Melihat keganjilan tersebut, sang anak dari tuan rumah pun bertanya, “Lihatlah tamu kita ini. Dia makan rakus sekali.”
Pasalnya, sang anak tuan rumah tidak
mengetahui siapakah tamu agung yang dia maksud. Kepada anaknya, sang
tuan rumah mengatakan, “Nak, tanyakan sendiri saja kepadanya.”
Tuan rumah yang ditamui oleh Imam Syafi’i malam itu adalah Imam Ahmad bin Hanbal sang penulis kitab Musnad.

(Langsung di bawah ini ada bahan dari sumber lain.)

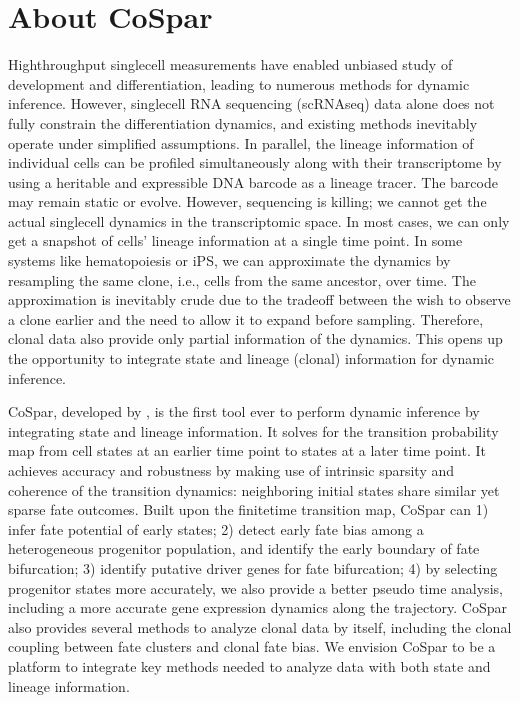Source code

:\documentclass[letterpaper,10pt,english]{sphinxmanual}
\begin{document}
\section{About CoSpar}
\label{\detokenize{about:about-cospar}}\label{\detokenize{about::doc}}
High\sphinxhyphen{}throughput single\sphinxhyphen{}cell measurements have enabled unbiased study of development and differentiation, leading to numerous methods for dynamic inference. However, single\sphinxhyphen{}cell RNA sequencing (scRNA\sphinxhyphen{}seq) data alone does not fully constrain the differentiation dynamics, and existing methods inevitably operate under simplified assumptions. In parallel, the lineage information of individual cells can be profiled simultaneously along with their transcriptome by using a heritable and expressible DNA barcode as a lineage tracer. The barcode may remain static or evolve. However, sequencing is killing; we cannot get the actual single\sphinxhyphen{}cell dynamics in the transcriptomic space. In most cases, we can only get a snapshot of cells’ lineage information at a single time point. In some  systems like hematopoiesis or iPS, we can approximate the dynamics by re\sphinxhyphen{}sampling the same clone, i.e., cells from the same ancestor, over time. The approximation is inevitably crude due to the tradeoff between the wish to observe a clone earlier and the need to allow it to expand before sampling. Therefore, clonal data also provide only partial information of the dynamics. This opens up the opportunity to integrate state and lineage (clonal) information for dynamic inference.

CoSpar, developed by , is the first tool ever to perform dynamic inference by integrating state and lineage information. It solves for the transition probability map from cell states at an earlier time point to states at a later time point. It achieves accuracy and robustness by making use of intrinsic sparsity and coherence of the transition dynamics: neighboring initial states share similar yet sparse fate outcomes. Built upon the finite\sphinxhyphen{}time transition map, CoSpar can 1) infer fate potential of early states; 2) detect early fate bias among a heterogeneous progenitor population, and identify the early boundary of fate bifurcation; 3) identify putative driver genes for fate bifurcation; 4) by selecting progenitor states more accurately, we also provide a better pseudo time analysis, including a more accurate gene expression dynamics along the trajectory. CoSpar also provides several methods to analyze clonal data by itself, including the clonal coupling between fate clusters and clonal fate bias.  We envision CoSpar to be a platform to integrate key methods needed to analyze data with both state and lineage information.
\end{document}
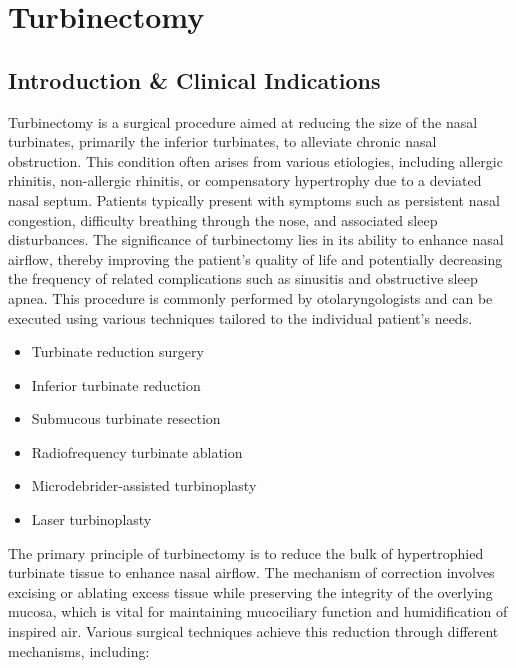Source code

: \chapter{Turbinectomy}

\section*{Introduction \& Clinical Indications}
Turbinectomy is a surgical procedure aimed at reducing the size of the nasal turbinates, primarily the inferior turbinates, to alleviate chronic nasal obstruction. This condition often arises from various etiologies, including allergic rhinitis, non-allergic rhinitis, or compensatory hypertrophy due to a deviated nasal septum. Patients typically present with symptoms such as persistent nasal congestion, difficulty breathing through the nose, and associated sleep disturbances. The significance of turbinectomy lies in its ability to enhance nasal airflow, thereby improving the patient's quality of life and potentially decreasing the frequency of related complications such as sinusitis and obstructive sleep apnea. This procedure is commonly performed by otolaryngologists and can be executed using various techniques tailored to the individual patient's needs.

\begin{itemize}
  \item Turbinate reduction surgery
  \item Inferior turbinate reduction
  \item Submucous turbinate resection
  \item Radiofrequency turbinate ablation
  \item Microdebrider-assisted turbinoplasty
  \item Laser turbinoplasty
\end{itemize}

The primary principle of turbinectomy is to reduce the bulk of hypertrophied turbinate tissue to enhance nasal airflow. The mechanism of correction involves excising or ablating excess tissue while preserving the integrity of the overlying mucosa, which is vital for maintaining mucociliary function and humidification of inspired air. Various surgical techniques achieve this reduction through different mechanisms, including:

Sedangkan anaknya yang heran melihat kelakuan Imam Syafi’i adalah
Abdullah bin Ahmad. Kata ‘rakus’ keluar dari mulut si anak sebab belum
mengenal tamunya sebelumnya.
Si anak pun memberanikan diri untuk
bertanya kepada Imam Syafi’i hingga terungkaplah rahasia di balik
antusiasnya sang imam berjuluk Nashirus Sunnah ini dalam mengumpulkan
sisa-sisa makanan, kemudian memakannya dengan amat lahap.
“Nak,” jawab Imam Syafi’i amat lembut,
“aku tahu, semua makanan di rumah keluarga Ahmad bin Hanbal berasal dari
sumber makanan yang paling halal di muka bumi ini. Terjamin halalnya.”
Makanan halal itulah yang menjadi sebab
utama keberkahan. “Demi Allah,” lanjut Imam Syafi’i, “aku berharap
berkah dari menikmati jamuan di rumah ini. Berkah itu amat berharga,
berkah inilah yang membuat kita kuat untuk menaati Allah Ta’ala di
setiap keadaan.”
Alasan itulah yang membuat Imam Syafi’i
sangat bersemangat hingga disebut oleh Abdullah bin Ahmad dengan kata
‘rakus’. “Maka,” tutup Imam Syafi’i mengakhiri penjelasannya, “aku tidak
akan membiarkan satu remah pun tercecer dan sia-sia. Aku pun menyantap
semua sajian hingga tak tersisa.”
Alangkah agungnya makanan di rumah Imam
Ahmad bin Hanbal ini. Hingga Imam Syafi’i pun bertindak demikian.
Alangkah agungnya pula Imam Syafi’i, yang tak malu menunjukkan
‘kerakusannya’ demi makna berkah dalam sisa-sisa makanan. Padahal, semua
kehidupan Imam Syafi’i adalah keberkahan lain yang amat menakjubkan;
bagi diri, lingkungan, dan kaum Muslimin.
Mari niatkan untuk meneladani mereka yang
mulia ini. Yang mengedepankan akhirat dalam setiap perbuatannya. Yang
tak malu bertanya terkait sesuatu yang tidak diketahui olehnya.